Ferrari downplays Pirelli test
Ferrari has moved to downplay the relevance of the tyre test it carried out on behalf of Pirelli earlier this season.
Following the revelation that Mercedes had carried out a three-day test with the tyre supplier in Barcelona following the Spanish Grand Prix, it emerged that another team had also taken part in a test earlier in the year.
However, while the main issue surrounding the Mercedes test is that it was carried out using the team's 2013 car, the earlier test - involving Ferrari - took place using a 2011-spec machine.
That test was also not carried out by Ferrari's race team, but by Corse Clienti, the division of the Italian manufacturer that runs cars for private individuals over the course of the year.
As such, the Ferrari test wasn't in breach of any of F1's current testing regulations, with the Italian team quick to point out it had done nothing wrong.
"For a bit more of a year there has been a possibility of performing these so-called 1,000 kms tests that Pirelli does for its own tyre development," a team spokesman told SPEED.com. "For Ferrari it has always been very clear that these tests could not make use of a 2013 car.
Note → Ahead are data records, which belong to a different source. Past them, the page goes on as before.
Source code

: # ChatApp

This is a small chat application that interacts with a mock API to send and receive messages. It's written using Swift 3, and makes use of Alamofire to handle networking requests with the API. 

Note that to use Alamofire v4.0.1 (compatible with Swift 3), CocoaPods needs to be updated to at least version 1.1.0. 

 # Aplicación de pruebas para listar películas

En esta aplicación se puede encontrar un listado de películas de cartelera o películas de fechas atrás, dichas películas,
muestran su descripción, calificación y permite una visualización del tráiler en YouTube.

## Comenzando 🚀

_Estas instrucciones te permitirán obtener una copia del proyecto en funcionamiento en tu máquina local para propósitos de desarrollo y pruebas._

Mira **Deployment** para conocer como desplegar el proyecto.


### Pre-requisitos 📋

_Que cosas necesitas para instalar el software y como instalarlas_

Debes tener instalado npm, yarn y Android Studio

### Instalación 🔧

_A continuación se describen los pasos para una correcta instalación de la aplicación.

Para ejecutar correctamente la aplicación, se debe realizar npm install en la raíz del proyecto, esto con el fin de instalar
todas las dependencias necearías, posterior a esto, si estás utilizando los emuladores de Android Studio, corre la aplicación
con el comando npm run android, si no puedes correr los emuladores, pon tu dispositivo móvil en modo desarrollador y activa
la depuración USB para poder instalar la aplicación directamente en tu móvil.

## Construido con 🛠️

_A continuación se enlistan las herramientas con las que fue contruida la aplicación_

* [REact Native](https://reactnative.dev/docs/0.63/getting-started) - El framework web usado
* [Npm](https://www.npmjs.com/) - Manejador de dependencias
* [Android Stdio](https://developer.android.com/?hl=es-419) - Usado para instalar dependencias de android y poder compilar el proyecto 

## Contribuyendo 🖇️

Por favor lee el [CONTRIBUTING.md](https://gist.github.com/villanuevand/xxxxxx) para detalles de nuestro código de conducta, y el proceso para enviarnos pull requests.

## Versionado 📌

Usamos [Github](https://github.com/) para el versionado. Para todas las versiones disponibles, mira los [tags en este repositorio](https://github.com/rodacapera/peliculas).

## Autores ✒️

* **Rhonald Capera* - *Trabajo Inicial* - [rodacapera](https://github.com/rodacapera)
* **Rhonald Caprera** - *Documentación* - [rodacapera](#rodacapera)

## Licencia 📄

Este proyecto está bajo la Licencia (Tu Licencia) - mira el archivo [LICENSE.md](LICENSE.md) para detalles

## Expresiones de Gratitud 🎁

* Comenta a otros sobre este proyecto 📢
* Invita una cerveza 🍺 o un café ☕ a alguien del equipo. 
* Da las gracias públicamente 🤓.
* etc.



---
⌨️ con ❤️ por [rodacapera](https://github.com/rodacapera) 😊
In terms of running an old car, the matter is quite irrelevant, because it is totally within the rules.
"This is something that we have never denied; this was very transparent. All the teams have this possibility. The tyres, the specification of the test, is something that Pirelli knows; not us."
Ferrari team boss Stefano Domenicali had insisted in Monaco that the team's issue with the Mercedes test wasn't that it had taken place, but that the current car had been used.